Esse plano é o da comparação entre a vida humana duma Pessoa individual e social, feita e com biografia e projectos – a cidadã-mulher-pessoa que engravida – e a vida no sentido lato que o embrião é. A primeira pré-existe ao embrião; o embrião «acontece» no seu corpo; e ela tem que pesar os prós e contras da consequência de ter um(a) filho(a); a segunda «existe» num plano potencial, passivo e abstracto. É por isto que o referendo não é – no plano cultural, não no da formulação da pergunta – sobre a vida. É, nesse plano cultural, sobre a Pessoa.

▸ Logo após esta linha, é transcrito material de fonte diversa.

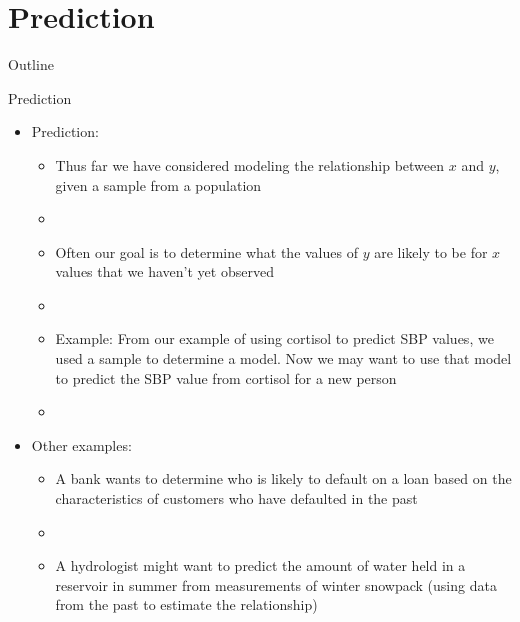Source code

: \documentclass[xcolor=dvipsnames]{beamer}
\begin{document}
\section{Prediction}

\begin{frame}{Outline}
\tableofcontents[currentsection,subsectionstyle=show/shaded/hide]
\end{frame}

\begin{frame}{Prediction}
	\begin{itemize}
		\item Prediction:
		\begin{itemize}
			\item Thus far we have considered modeling the relationship between $x$ and $y$, given a sample from a population
			\item[]
			\item Often our goal is to determine what the values of $y$ are likely to be for $x$ values that we haven't yet observed
			\item[]
			\item Example: From our example of using cortisol to predict SBP values, we used a sample to determine a model. Now we may want to use that model to predict the SBP value from cortisol for a new person 
			\item[]
		\end{itemize}
				\item Other examples:
	\begin{itemize}
		\item A bank wants to determine who is likely to default on a loan based on the characteristics of customers who have defaulted in the past
		\item[]
		\item A hydrologist might want to predict the amount of water held in a reservoir in summer from measurements of winter snowpack (using data from the past to estimate the relationship)
	\end{itemize}
	\end{itemize}
\end{frame}
\end{document}

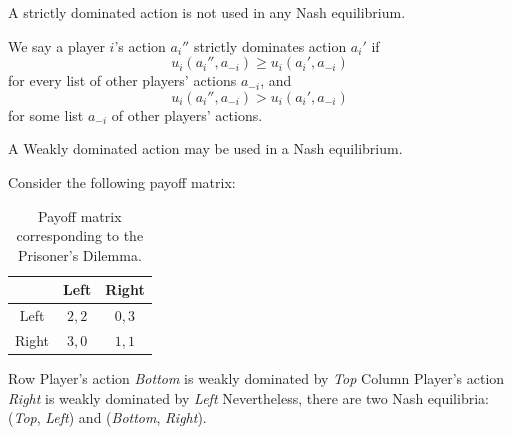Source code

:\begin{corollary}
      \normalfont A strictly dominated action is not used in any Nash equilibrium.
\end{corollary}


\begin{definition}
      We say a player $i$'s action $a_i''$ strictly dominates action $a_i'$ if
      \[
            u_i (a_i'' , a_{-i} ) \ge u_i (a_i' , a_{-i} )
      \]
      for every list of other players' actions $a_{-i}$, and
      \[
            u_i (a_i'' , a_{-i} ) > u_i (a_i' , a_{-i} )
      \]
      for some list $a_{-i}$ of other players' actions.
\end{definition}


\begin{note}
      \normalfont A Weakly dominated action may be used in a Nash equilibrium.
\end{note}


\begin{example}
      Consider the following payoff matrix:
      \begin{table}[h!]
            \begin{center}
                  \begin{tabular}{ c | c c }
                              & Left  & Right  \\ \hline
                        Left  & $2,2$ & $0,3$  \\
                        Right & $3,0$ & $1, 1$
                  \end{tabular}
                  \caption{Payoff matrix corresponding to the Prisoner's Dilemma.}
            \end{center}
      \end{table}
      \vspace{-15pt}

      Row Player's action \textit{Bottom} is weakly dominated by \textit{Top}
      Column Player's action \textit{Right} is weakly dominated by \textit{Left}
      Nevertheless, there are two Nash equilibria: (\textit{Top}, \textit{Left}) and (\textit{Bottom}, \textit{Right}).
\end{example}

No plano da pergunta que é colocada aos eleitores e às eleitoras, o referendo é sobre a despenalização, não invalidando a punição do aborto feito depois das 10 semanas (tem que haver sempre uma fronteira, por arbitrária que possa parecer nos casos ambíguos – 10 semanas e 1 dia –, exactamente como na idade do consentimento, por exemplo – x anos e um dia). Não invalida tão-pouco que continue a existir o problema moral e ético referido acima. Problema ético e moral que deve ser resolvido pela consciência de cada uma das Pessoas autónomas que se vejam confrontadas com o problema. Incluindo as mulheres que, ganhando o «Sim», nunca serão obrigadas a interromper a gravidez (mas é mesmo preciso explicar isto?) se forem radicalmente contra o aborto.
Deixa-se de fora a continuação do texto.